3.8. Analysis of Δψm by JC-1 Staining

It has been demonstrated that mitochondrial impairment contributes to apoptosis initiation and may be a key factor in the apoptotic pathway. According to reports, the Δψm loss occurs early in the apoptotic cell mechanism [40]. Examining Δψm to assess mitochondrial viability and functioning utilizes the JC-1 dye [41]. Cells containing high membrane potential exhibit intense green fluorescence, as observed in control cells (Figure 7). It was discovered that, after exposure to the MCsPFE NPs, Δψm was reduced, as demonstrated by the decreased fluorescence compared to control cells. Thus, the initiation of the apoptotic process could be confirmed after nanoparticle treatment of breast cancer cells.

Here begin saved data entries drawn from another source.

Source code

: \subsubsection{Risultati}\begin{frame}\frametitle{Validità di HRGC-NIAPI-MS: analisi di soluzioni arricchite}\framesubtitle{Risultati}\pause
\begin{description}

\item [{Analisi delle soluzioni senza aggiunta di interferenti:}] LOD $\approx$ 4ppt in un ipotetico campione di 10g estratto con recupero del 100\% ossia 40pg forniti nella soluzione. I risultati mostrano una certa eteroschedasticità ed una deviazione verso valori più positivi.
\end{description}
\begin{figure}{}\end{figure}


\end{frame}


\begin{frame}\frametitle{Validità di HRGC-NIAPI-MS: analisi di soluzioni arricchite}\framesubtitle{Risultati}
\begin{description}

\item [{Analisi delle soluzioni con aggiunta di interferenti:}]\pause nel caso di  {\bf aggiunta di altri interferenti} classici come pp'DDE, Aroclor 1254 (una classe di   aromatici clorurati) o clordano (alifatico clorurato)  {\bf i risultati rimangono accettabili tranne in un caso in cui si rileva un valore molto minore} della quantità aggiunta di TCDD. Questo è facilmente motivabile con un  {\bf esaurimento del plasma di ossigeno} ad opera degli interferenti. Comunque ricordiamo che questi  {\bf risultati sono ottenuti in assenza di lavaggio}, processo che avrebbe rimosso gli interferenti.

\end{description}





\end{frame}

3.9. Detection of ROS by DCFH–DA Staining

ROS may trigger cell death in a number of ways and are involved in both cell proliferation and apoptosis [42]. Different nanoparticles have been documented to trigger oxidative stress in vitro and in vivo [43,44]. Therefore, we examined the ROS-inducing capability of MCsPFE NPs by DCFH–DA staining to determine the cause of cytotoxicity observed in MDA-MB-231 cells. With a higher concentration of NPs, an increased green fluorescence was observed, indicating a higher ROS generation in the treated cells (Figure 8). When intracellular ROS builds up, it results in the loss of Δψm, leading to apoptosis. Through the production of ROS in human breast tumor cells, oxidative stress contributes to MCsPFE NP-induced cytotoxicity. Additionally, we noticed that MCsPFE NPs produced ROS in MDA-MB-231 cells, indicating that these NPs triggered oxidative stress-mediated cell death.

3.10. DAPI Staining

To distinguish apoptosis from necrosis, it is essential to assess it. One of the notable characteristics of cell death’s apoptotic mechanism is nuclear fragmentation. Therefore, the fluorescent DNA-binding agent DAPI was employed to examine apoptosis-related cell death and morphological modifications in cells [45]. The apoptotic ability of the NPs was demonstrated by the fragmented apoptotic bodies and shrunk nuclei in the treated cells, compared to the healthy and enlarged nucleus in the control cells (Figure 9). Thus, the findings concluded that the NPs augmented the ROS levels in the cells, disrupting the Δψm and leading to the initiation of the intrinsic apoptotic cell death pathway.

4. Conclusions

In summary, green MgO-Chitosan-Pluronic F127-Escin NPs have been synthesized and characterized using various techniques. Further, its antibacterial, antifungal, and anticancer activities have been examined. The average crystallite size of the green MCsPFE NPs was 46 nm, and an FCC crystalline structure was observed. From the FESEM and TEM images, the synthesized NPs exhibit a nanorod-like structure. Chemical compositions were identified by EDAX spectra. The MgO, Chitosan, Pluronic F-127, and Escin functional groups were employed by the FTIR spectrum. Various surface defects were identified by PL spectra. It was observed that the green MCsPFE NPS had high antimicrobial efficacy against yeast strains and Gram-positive and Gram-negative bacteria. Additionally, the NPs exhibited a significant cytotoxic effect against MDA-MB-231 cell lines, proven by MTT assay, dual AO/EB, JC-1, DCFH–DA, and DAPI staining procedures. The findings concluded that the NPs augmented the ROS levels in the cells and altered the Δψm, leading to the initiation of the intrinsic apoptotic cell death pathway. Thus, green MCsPFE NPs possess immense potential to be employed as an effective antimicrobial and anticancer treatment option. Future studies will evaluate the molecular-level mechanism of cell death in breast cancer cells in vivo.